Other Minds (4 CD set)

I first encountered the original LPs of Nancarrow’s amazingly intricate Studies when I was in college and hosting a new music program on WHPK-FM. Nancarrow’s background (he was in the Lincoln Brigade that fought against Franco’s fascist government in Spain, which made his continued presence in the US untenable), along with his incredibly focused devotion to his music for player pianos (which required a very laborious and time consuming process), was as compelling then as it is today. At that time, however, while I respected his music and genius, his works just didn’t grab me. I was awash in minimalism, coming out of a background in 12-tone music, and Nancarrow’s music didn’t register with me.

My ears have since matured, fortunately. Several years ago, I obtained the Wergo set of the Studies, and I’ve been in love with Nancarrow’s player piano works ever since. Much has been made of the influence Nancarrow’s music had on Ligeti, and it’s easy to see elements of Nancarrow in Ligeti’s later works, particularly the Etudes. To say that Nancarrow’s player piano works are among the most important music of the 20th century is not an understatement.

So if the Wergo set is so good (it is), why bother with this 4-CD set? Because it’s the real deal. All of the recordings were done under the direct supervision of Nancarrow himself, using his own player pianos (“two 1927 Ampico player pianos, one with metal-covered felt hammers and the other with leather strips on the hammers.”), and now digitally remastered. Just as no two pianos are truly identical, no two player pianos have quite the same sound. What you hear on these recordings is exactly what the composer heard in his studio in Mexico. Plus the comprehensive and detailed notes by James Tenney and an essay by Charles Amirkhanian (who produced the set), nicely reproduced from all four original LPs, are by themselves well worth the price.
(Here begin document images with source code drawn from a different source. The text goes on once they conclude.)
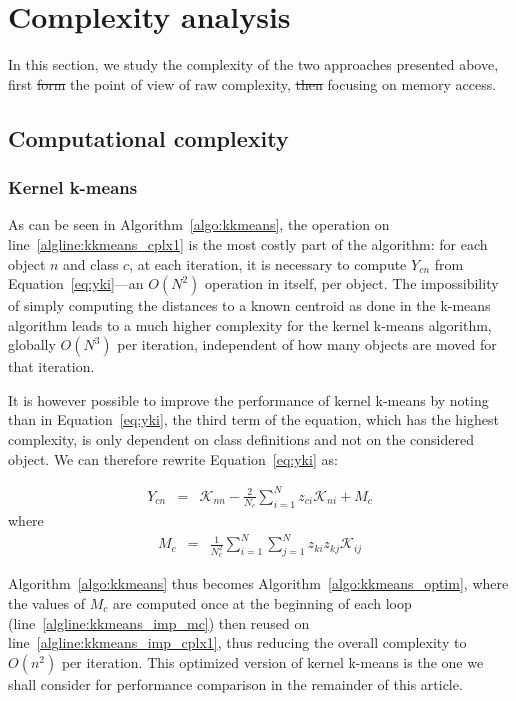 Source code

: \documentclass[natbib,smallextended]{svjour3}
\newcommand{\cad}{---} %
\providecommand{\DIFaddtex}[1]{{\protect\color{blue}\uwave{#1}}} %
\providecommand{\DIFdeltex}[1]{{\protect\color{red}\sout{#1}}}                      %
\providecommand{\DIFaddbegin}{} %
\providecommand{\DIFaddend}{} %
\providecommand{\DIFdelbegin}{} %
\providecommand{\DIFdelend}{} %
\providecommand{\DIFadd}[1]{\texorpdfstring{\DIFaddtex{#1}}{#1}} %
\providecommand{\DIFdel}[1]{\texorpdfstring{\DIFdeltex{#1}}{}} %
\newcommand{\DIFscaledelfig}{0.5}
\newlength{\DIFdelgraphicswidth} %
\newlength{\DIFdelgraphicsheight} %
\newcommand{\DIFaddincludegraphics}[2][]{{\color{blue}\fbox{\DIFOincludegraphics[#1]{#2}}}} %
\newcommand{\DIFdelincludegraphics}[2][]{%
\sbox{\DIFdelgraphicsbox}{\DIFOincludegraphics[#1]{#2}}%
\settoboxwidth{\DIFdelgraphicswidth}{\DIFdelgraphicsbox} %
\settoboxtotalheight{\DIFdelgraphicsheight}{\DIFdelgraphicsbox} %
\scalebox{\DIFscaledelfig}{%
\parbox[b]{\DIFdelgraphicswidth}{\usebox{\DIFdelgraphicsbox}\\[-\baselineskip] \rule{\DIFdelgraphicswidth}{0em}}\llap{\resizebox{\DIFdelgraphicswidth}{\DIFdelgraphicsheight}{%
\setlength{\unitlength}{\DIFdelgraphicswidth}%
\begin{picture}(1,1)%
\thicklines\linethickness{2pt} %
{\color[rgb]{1,0,0}\put(0,0){\framebox(1,1){}}}%
{\color[rgb]{1,0,0}\put(0,0){\line( 1,1){1}}}%
{\color[rgb]{1,0,0}\put(0,1){\line(1,-1){1}}}%
\end{picture}%
}\hspace*{3pt}}} %
} %
\DeclareRobustCommand{\DIFaddbegin}{\DIFOaddbegin \let\includegraphics\DIFaddincludegraphics} %
\DeclareRobustCommand{\DIFaddend}{\DIFOaddend \let\includegraphics\DIFOincludegraphics} %
\DeclareRobustCommand{\DIFdelbegin}{\DIFOdelbegin \let\includegraphics\DIFdelincludegraphics} %
\DeclareRobustCommand{\DIFdelend}{\DIFOaddend \let\includegraphics\DIFOincludegraphics} %
\begin{document}
\section{Complexity analysis}
\label{sec:complexity}

In this section, we study the complexity of the two approaches presented above, first \DIFdelbegin \DIFdel{form }\DIFdelend \DIFaddbegin \DIFadd{from }\DIFaddend the point of view of raw complexity, \DIFdelbegin \DIFdel{then }\DIFdelend \DIFaddbegin \DIFadd{second by }\DIFaddend focusing on memory access.

\subsection{Computational complexity}

\subsubsection{Kernel k-means}

As can be seen in Algorithm~\ref{algo:kkmeans}, the operation on line~\ref{algline:kkmeans_cplx1} is the most costly part of the algorithm: for each object $n$ and class $c$, at each iteration, it is necessary to compute $Y_{cn}$ from Equation~\ref{eq:yki}\cad{}an $O(N^2)$ operation in itself, per object. The impossibility of simply computing the distances to a known centroid as done in the k-means algorithm leads to a much higher complexity for the kernel k-means algorithm, globally $O(N^3)$ per iteration, independent of how many objects are moved for that iteration.

It is however possible to improve the performance of kernel k-means by noting than in Equation~\ref{eq:yki}, the third term of the equation, which has the highest complexity, is only dependent on class definitions and not on the considered object. We can therefore rewrite Equation~\ref{eq:yki} as:

\begin{eqnarray}
Y_{cn} & = & \mathcal{K}_{nn} - \frac{2}{N_c} \sum_{i=1}^{N} z_{ci} \mathcal{K}_{ni} + M_c \label{eq:yki_improved}
\end{eqnarray}
where
\begin{eqnarray}
M_c    & = & \frac{1}{N_c^2} \sum_{i=1}^{N} \sum_{j=1}^{N} z_{ki} z_{kj} \mathcal{K}_{ij} \label{eq:mc}
\end{eqnarray}

Algorithm~\ref{algo:kkmeans} thus becomes Algorithm~\ref{algo:kkmeans_optim}, where the values of $M_c$ are computed once at the beginning of each loop (line~\ref{algline:kkmeans_imp_mc}) then reused on line~\ref{algline:kkmeans_imp_cplx1}, thus reducing the overall complexity to $O(n^2)$ per iteration. This optimized version of kernel k-means is the one we shall consider for performance comparison in the remainder of this article.
\end{document}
Of all the studies, my personal favorites are #21 (one of the most amazing compositions, IMHO), #25 (with the famous ending of 1028 notes in 12 seconds that even grabs my daughter’s attention) and #37. Nancarrow was a master of tempo canons, and of canonical writing in general. I didn’t appreciate this when I was in college, and have been making up for lost time in the past few years by listening to as much of Nancarrow’s music as I can get my hands on. If you have any interest at all in new music, buy this album. If you already own a recording of the Studies, buy this album, since it’s as authentic as you can get short of going down to Nancarrow’s studio and playing his piano rolls on the original pianos in real time. I should note, however, that the Wergo album has a few items (like Study 2b and the Tango) that are not included in the 1750 Arch set.

3 Responses to “Nancarrow: Studies for Player Piano (Original 1750 Arch Recordings)”
  1. Kyle Gann says:

    Well also, David, the 1750 Arch – oops, I mean Other Minds – set only goes through Study No. 41, while the Wergo goes through No. 50. Both were recorded on Nancarrow’s piano(s), under his supervision. One advantage of the Other Minds is that the double-piano works (40 and 41) use both Nancarrow’s pianos, whereas by the time they made the Wergo, one of the pianos had quit working, so they recorded both rolls on the same piano and overdubbed. It’s a slight difference. More interesting, perhaps, are the variations in tempos between the two recordings, which are, on the average, slightly slower on the Wergo recording. The Other Minds might give you more fireworks, but in the slower versions you can also hear more of what’s going on.

  2. David Toub says:

    Thanks, Kyle—I probably should have been more explicit about what is not on the Other Minds/1750 Arch release. I like the Wergo set, and think that the differences are not really material to the music, at least in my opinion. But for historical reasons, and the great liner notes alone, I think the Other Minds release is a must have. There’s also that other release using modern pianos, but I haven’t heard it so I can’t comment on that.

    Interestingly, I still haven’t found the source of that “Study No. 2” I found on the Internet. Based on some e-mail discussion I had with Carlos Sandoval, I now think it’s a faux Nancarrow study, and was done via MIDI. It’s a good forgery, though…

  3. What is the general opinion of the recordings on MDG using a Bösendorfer instrument?